Plain-text document sources →
-=-=-

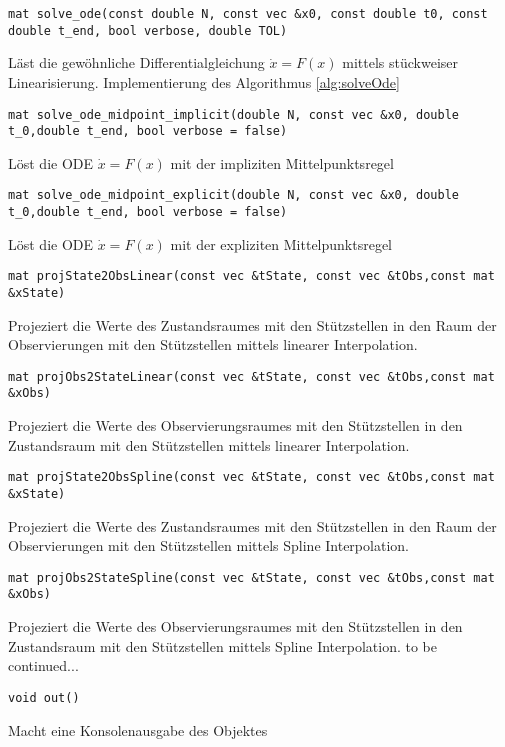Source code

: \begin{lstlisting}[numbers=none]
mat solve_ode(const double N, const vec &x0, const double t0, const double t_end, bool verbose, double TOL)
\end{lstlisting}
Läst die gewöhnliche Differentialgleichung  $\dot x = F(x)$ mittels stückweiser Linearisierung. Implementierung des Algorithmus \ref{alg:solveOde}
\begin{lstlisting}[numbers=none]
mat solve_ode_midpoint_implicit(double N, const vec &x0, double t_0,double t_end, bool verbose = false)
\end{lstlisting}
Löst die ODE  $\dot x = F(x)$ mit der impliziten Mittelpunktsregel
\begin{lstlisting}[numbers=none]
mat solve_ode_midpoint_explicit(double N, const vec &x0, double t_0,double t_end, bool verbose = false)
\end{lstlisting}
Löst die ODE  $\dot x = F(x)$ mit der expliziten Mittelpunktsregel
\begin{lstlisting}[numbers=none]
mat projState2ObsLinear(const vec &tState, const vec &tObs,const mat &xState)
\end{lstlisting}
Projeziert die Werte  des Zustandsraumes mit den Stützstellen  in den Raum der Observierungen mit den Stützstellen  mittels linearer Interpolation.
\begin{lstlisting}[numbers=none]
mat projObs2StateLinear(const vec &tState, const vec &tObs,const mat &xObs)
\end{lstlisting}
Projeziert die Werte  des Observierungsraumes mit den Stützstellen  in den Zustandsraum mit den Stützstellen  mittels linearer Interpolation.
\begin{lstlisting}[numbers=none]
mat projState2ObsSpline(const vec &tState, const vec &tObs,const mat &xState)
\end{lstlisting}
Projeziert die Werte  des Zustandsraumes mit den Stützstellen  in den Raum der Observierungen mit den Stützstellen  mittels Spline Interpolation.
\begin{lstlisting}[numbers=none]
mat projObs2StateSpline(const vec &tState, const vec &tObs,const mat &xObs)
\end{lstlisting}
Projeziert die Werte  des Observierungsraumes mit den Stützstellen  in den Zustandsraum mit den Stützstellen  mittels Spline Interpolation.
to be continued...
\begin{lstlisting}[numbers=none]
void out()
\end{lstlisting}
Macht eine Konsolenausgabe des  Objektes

-=-=-

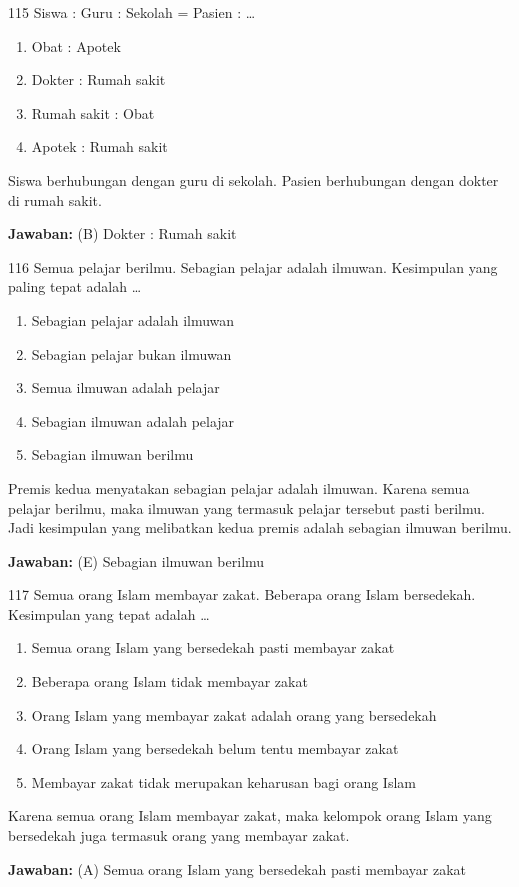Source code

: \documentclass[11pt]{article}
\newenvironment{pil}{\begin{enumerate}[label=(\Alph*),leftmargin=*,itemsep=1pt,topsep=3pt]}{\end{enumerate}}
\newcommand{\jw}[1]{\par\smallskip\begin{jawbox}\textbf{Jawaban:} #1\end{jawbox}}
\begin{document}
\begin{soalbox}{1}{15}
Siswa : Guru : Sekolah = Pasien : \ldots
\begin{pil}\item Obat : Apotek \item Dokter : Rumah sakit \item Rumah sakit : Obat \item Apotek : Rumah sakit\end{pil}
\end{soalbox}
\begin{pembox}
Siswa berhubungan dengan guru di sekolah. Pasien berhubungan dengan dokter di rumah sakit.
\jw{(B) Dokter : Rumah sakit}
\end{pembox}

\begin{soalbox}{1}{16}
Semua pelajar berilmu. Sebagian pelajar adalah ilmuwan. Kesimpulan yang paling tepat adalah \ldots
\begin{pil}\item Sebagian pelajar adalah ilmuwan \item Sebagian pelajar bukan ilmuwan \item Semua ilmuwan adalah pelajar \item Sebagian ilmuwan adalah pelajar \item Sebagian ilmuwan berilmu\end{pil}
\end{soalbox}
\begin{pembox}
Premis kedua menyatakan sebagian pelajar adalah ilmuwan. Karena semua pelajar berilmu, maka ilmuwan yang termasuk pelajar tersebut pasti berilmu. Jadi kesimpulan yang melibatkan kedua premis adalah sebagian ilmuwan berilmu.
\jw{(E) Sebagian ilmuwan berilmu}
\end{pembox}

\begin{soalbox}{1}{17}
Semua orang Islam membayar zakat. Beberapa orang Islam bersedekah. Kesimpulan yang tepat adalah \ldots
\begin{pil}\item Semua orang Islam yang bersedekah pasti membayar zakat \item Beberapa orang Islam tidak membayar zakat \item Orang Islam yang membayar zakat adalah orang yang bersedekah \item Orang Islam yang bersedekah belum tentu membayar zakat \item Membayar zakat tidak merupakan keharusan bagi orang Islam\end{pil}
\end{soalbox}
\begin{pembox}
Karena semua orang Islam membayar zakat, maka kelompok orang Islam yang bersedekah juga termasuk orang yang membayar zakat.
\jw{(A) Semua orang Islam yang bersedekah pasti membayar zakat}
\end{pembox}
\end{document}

-=-=-

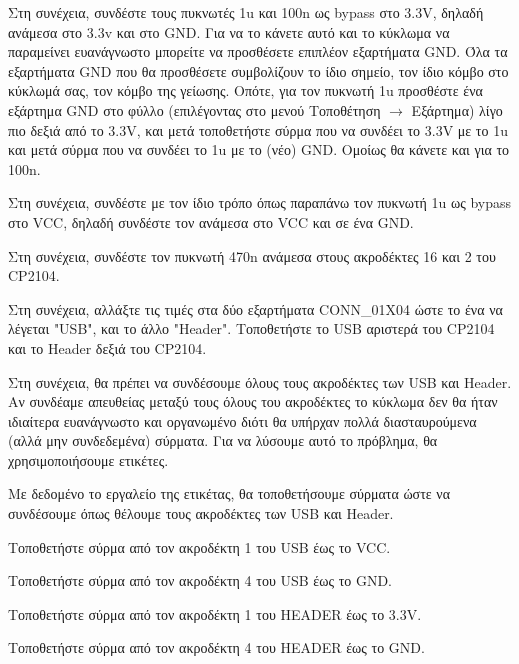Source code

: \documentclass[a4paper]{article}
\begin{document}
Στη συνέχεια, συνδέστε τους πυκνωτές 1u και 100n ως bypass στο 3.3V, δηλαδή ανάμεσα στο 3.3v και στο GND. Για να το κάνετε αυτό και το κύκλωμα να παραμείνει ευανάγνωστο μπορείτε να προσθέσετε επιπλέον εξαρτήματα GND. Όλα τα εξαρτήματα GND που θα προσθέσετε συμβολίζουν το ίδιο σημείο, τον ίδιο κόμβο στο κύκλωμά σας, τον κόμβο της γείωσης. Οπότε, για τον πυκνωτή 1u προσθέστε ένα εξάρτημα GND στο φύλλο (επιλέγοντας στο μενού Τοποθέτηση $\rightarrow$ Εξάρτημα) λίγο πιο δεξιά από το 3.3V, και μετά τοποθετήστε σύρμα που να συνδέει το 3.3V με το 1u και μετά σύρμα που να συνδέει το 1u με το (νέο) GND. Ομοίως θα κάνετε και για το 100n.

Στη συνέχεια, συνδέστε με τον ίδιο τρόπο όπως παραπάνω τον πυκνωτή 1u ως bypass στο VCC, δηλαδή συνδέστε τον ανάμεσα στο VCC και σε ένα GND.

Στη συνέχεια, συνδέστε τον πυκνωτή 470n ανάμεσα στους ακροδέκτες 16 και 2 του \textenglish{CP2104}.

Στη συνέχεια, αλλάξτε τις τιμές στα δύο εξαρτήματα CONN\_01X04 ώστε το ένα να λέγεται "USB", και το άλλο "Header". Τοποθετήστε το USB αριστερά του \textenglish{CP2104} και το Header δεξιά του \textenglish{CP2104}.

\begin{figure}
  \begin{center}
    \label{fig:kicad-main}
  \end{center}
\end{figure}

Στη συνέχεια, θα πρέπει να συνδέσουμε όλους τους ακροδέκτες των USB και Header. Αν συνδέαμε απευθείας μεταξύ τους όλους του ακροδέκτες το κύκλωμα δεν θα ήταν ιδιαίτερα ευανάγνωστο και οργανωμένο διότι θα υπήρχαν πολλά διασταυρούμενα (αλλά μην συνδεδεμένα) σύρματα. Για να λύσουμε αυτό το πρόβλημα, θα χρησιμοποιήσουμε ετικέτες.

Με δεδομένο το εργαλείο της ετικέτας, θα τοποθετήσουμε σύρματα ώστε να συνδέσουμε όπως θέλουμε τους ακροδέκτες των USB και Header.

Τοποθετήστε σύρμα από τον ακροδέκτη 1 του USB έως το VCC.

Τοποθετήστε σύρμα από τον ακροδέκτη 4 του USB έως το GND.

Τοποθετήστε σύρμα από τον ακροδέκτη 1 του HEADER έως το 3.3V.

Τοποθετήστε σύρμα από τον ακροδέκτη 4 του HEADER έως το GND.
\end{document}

-=-=-

Exercise →
Copy out every line from the records that has the word "false".

Result of the exercise →
mat solve_ode_midpoint_implicit(double N, const vec &x0, double t_0,double t_end, bool verbose = false)
mat solve_ode_midpoint_explicit(double N, const vec &x0, double t_0,double t_end, bool verbose = false)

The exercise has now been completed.